(Extracted data entries)
========================
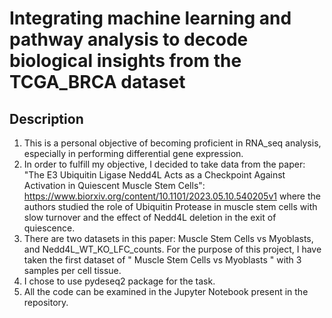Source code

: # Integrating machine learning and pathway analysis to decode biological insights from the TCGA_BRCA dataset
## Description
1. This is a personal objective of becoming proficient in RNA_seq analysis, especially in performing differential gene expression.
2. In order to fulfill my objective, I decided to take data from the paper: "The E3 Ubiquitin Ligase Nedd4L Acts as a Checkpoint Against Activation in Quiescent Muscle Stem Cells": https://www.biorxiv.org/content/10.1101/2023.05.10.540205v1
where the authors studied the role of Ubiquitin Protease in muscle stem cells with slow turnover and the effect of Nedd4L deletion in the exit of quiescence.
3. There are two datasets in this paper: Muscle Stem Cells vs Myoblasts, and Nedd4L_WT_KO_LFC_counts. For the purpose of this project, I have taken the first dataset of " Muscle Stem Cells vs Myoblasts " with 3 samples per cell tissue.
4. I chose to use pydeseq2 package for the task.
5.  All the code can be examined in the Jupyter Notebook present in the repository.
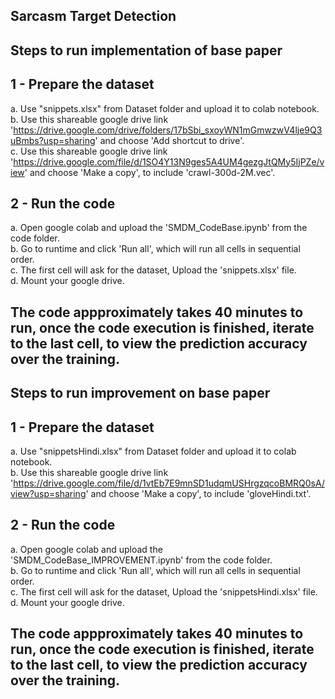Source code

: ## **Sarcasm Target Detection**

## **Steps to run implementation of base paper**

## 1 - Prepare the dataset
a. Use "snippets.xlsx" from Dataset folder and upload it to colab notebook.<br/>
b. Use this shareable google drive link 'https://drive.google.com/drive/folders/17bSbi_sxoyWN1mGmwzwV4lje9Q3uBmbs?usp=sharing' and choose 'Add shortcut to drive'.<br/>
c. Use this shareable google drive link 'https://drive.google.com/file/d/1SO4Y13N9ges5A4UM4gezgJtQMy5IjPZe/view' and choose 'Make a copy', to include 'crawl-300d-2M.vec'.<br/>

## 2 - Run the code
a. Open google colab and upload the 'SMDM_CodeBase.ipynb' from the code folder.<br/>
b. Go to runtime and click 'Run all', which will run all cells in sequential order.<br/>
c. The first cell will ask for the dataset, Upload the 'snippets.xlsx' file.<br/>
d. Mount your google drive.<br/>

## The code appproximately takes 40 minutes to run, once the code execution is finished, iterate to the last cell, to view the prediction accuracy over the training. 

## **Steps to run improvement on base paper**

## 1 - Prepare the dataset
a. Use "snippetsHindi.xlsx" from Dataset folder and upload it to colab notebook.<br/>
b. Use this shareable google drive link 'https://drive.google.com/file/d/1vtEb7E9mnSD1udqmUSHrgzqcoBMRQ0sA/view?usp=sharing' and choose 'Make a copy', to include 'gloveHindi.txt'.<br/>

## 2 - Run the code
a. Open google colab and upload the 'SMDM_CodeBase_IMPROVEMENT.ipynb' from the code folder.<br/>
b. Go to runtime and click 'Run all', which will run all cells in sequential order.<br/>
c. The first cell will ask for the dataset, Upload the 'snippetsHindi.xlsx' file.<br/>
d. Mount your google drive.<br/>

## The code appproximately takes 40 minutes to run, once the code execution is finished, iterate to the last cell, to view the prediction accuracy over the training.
========================
▸ WORK TO COMPLETE
From the first line to the last, retype the data above exactly, but not its images.

▸ PROBLEM SOLUTION
Source code

: # Integrating machine learning and pathway analysis to decode biological insights from the TCGA_BRCA dataset
## Description
1. This is a personal objective of becoming proficient in RNA_seq analysis, especially in performing differential gene expression.
2. In order to fulfill my objective, I decided to take data from the paper: "The E3 Ubiquitin Ligase Nedd4L Acts as a Checkpoint Against Activation in Quiescent Muscle Stem Cells": https://www.biorxiv.org/content/10.1101/2023.05.10.540205v1
where the authors studied the role of Ubiquitin Protease in muscle stem cells with slow turnover and the effect of Nedd4L deletion in the exit of quiescence.
3. There are two datasets in this paper: Muscle Stem Cells vs Myoblasts, and Nedd4L_WT_KO_LFC_counts. For the purpose of this project, I have taken the first dataset of " Muscle Stem Cells vs Myoblasts " with 3 samples per cell tissue.
4. I chose to use pydeseq2 package for the task.
5.  All the code can be examined in the Jupyter Notebook present in the repository.
Source code

: ## **Sarcasm Target Detection**

## **Steps to run implementation of base paper**

## 1 - Prepare the dataset
a. Use "snippets.xlsx" from Dataset folder and upload it to colab notebook.<br/>
b. Use this shareable google drive link 'https://drive.google.com/drive/folders/17bSbi_sxoyWN1mGmwzwV4lje9Q3uBmbs?usp=sharing' and choose 'Add shortcut to drive'.<br/>
c. Use this shareable google drive link 'https://drive.google.com/file/d/1SO4Y13N9ges5A4UM4gezgJtQMy5IjPZe/view' and choose 'Make a copy', to include 'crawl-300d-2M.vec'.<br/>

## 2 - Run the code
a. Open google colab and upload the 'SMDM_CodeBase.ipynb' from the code folder.<br/>
b. Go to runtime and click 'Run all', which will run all cells in sequential order.<br/>
c. The first cell will ask for the dataset, Upload the 'snippets.xlsx' file.<br/>
d. Mount your google drive.<br/>

## The code appproximately takes 40 minutes to run, once the code execution is finished, iterate to the last cell, to view the prediction accuracy over the training. 

## **Steps to run improvement on base paper**

## 1 - Prepare the dataset
a. Use "snippetsHindi.xlsx" from Dataset folder and upload it to colab notebook.<br/>
b. Use this shareable google drive link 'https://drive.google.com/file/d/1vtEb7E9mnSD1udqmUSHrgzqcoBMRQ0sA/view?usp=sharing' and choose 'Make a copy', to include 'gloveHindi.txt'.<br/>

## 2 - Run the code
a. Open google colab and upload the 'SMDM_CodeBase_IMPROVEMENT.ipynb' from the code folder.<br/>
b. Go to runtime and click 'Run all', which will run all cells in sequential order.<br/>
c. The first cell will ask for the dataset, Upload the 'snippetsHindi.xlsx' file.<br/>
d. Mount your google drive.<br/>

## The code appproximately takes 40 minutes to run, once the code execution is finished, iterate to the last cell, to view the prediction accuracy over the training.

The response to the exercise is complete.